#### AIM OF THE EXERCISE:
Each line from the one containing "Mar 11, 2024 |" through the last line of the records below is to be repeated as written, with nothing added.
[Start of section]
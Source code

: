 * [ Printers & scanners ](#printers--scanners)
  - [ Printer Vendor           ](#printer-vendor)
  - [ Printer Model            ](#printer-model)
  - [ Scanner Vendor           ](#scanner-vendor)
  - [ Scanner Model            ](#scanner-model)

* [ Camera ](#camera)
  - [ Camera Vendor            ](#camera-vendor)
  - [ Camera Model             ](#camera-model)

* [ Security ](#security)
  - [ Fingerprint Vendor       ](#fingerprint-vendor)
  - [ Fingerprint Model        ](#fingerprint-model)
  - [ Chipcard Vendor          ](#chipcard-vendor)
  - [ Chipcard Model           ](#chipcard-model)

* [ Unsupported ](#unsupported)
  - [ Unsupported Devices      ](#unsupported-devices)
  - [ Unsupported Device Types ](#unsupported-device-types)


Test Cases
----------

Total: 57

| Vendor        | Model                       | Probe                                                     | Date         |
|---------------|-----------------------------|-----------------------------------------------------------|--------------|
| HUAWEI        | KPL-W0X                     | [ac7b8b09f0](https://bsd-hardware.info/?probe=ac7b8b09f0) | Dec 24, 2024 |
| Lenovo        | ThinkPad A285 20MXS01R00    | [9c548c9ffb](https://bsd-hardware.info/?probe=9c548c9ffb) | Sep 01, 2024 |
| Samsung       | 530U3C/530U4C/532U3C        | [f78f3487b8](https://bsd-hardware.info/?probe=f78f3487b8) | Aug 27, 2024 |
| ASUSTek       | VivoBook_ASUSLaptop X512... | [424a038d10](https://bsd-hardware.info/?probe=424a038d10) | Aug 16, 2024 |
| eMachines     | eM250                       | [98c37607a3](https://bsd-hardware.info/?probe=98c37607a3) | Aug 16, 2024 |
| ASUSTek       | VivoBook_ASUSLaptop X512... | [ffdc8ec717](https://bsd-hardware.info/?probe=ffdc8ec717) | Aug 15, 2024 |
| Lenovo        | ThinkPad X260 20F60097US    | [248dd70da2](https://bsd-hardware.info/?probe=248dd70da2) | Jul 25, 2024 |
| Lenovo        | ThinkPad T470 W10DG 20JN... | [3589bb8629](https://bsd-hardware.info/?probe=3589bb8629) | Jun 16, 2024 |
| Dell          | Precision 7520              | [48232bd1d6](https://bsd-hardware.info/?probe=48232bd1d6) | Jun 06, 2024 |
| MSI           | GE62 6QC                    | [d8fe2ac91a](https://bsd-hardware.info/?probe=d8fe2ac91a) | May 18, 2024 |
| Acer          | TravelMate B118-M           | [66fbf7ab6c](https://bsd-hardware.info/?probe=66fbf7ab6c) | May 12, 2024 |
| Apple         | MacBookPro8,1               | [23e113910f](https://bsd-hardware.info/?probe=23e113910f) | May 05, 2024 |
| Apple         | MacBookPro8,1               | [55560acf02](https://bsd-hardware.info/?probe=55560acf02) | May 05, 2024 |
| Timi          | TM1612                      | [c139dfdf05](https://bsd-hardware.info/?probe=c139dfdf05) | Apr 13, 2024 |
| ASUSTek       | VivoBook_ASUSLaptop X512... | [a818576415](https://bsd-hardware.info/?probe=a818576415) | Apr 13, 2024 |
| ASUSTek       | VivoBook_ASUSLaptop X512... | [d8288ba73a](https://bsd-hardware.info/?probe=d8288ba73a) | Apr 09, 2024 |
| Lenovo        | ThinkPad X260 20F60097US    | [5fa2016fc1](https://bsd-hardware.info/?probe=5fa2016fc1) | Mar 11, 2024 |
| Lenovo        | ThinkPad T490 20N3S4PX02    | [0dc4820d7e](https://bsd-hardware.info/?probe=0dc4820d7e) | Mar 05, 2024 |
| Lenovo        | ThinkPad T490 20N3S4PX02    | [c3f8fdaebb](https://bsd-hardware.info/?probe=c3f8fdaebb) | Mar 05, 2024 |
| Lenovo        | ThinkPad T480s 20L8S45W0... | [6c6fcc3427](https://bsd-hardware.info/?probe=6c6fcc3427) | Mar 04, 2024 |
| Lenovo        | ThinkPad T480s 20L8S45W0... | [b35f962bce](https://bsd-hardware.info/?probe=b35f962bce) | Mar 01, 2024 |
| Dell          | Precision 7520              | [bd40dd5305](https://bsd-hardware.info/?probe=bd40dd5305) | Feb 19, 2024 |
[End of section]
#### EXPECTED ANSWER:
| Lenovo        | ThinkPad X260 20F60097US    | [5fa2016fc1](https://bsd-hardware.info/?probe=5fa2016fc1) | Mar 11, 2024 |
| Lenovo        | ThinkPad T490 20N3S4PX02    | [0dc4820d7e](https://bsd-hardware.info/?probe=0dc4820d7e) | Mar 05, 2024 |
| Lenovo        | ThinkPad T490 20N3S4PX02    | [c3f8fdaebb](https://bsd-hardware.info/?probe=c3f8fdaebb) | Mar 05, 2024 |
| Lenovo        | ThinkPad T480s 20L8S45W0... | [6c6fcc3427](https://bsd-hardware.info/?probe=6c6fcc3427) | Mar 04, 2024 |
| Lenovo        | ThinkPad T480s 20L8S45W0... | [b35f962bce](https://bsd-hardware.info/?probe=b35f962bce) | Mar 01, 2024 |
| Dell          | Precision 7520              | [bd40dd5305](https://bsd-hardware.info/?probe=bd40dd5305) | Feb 19, 2024 |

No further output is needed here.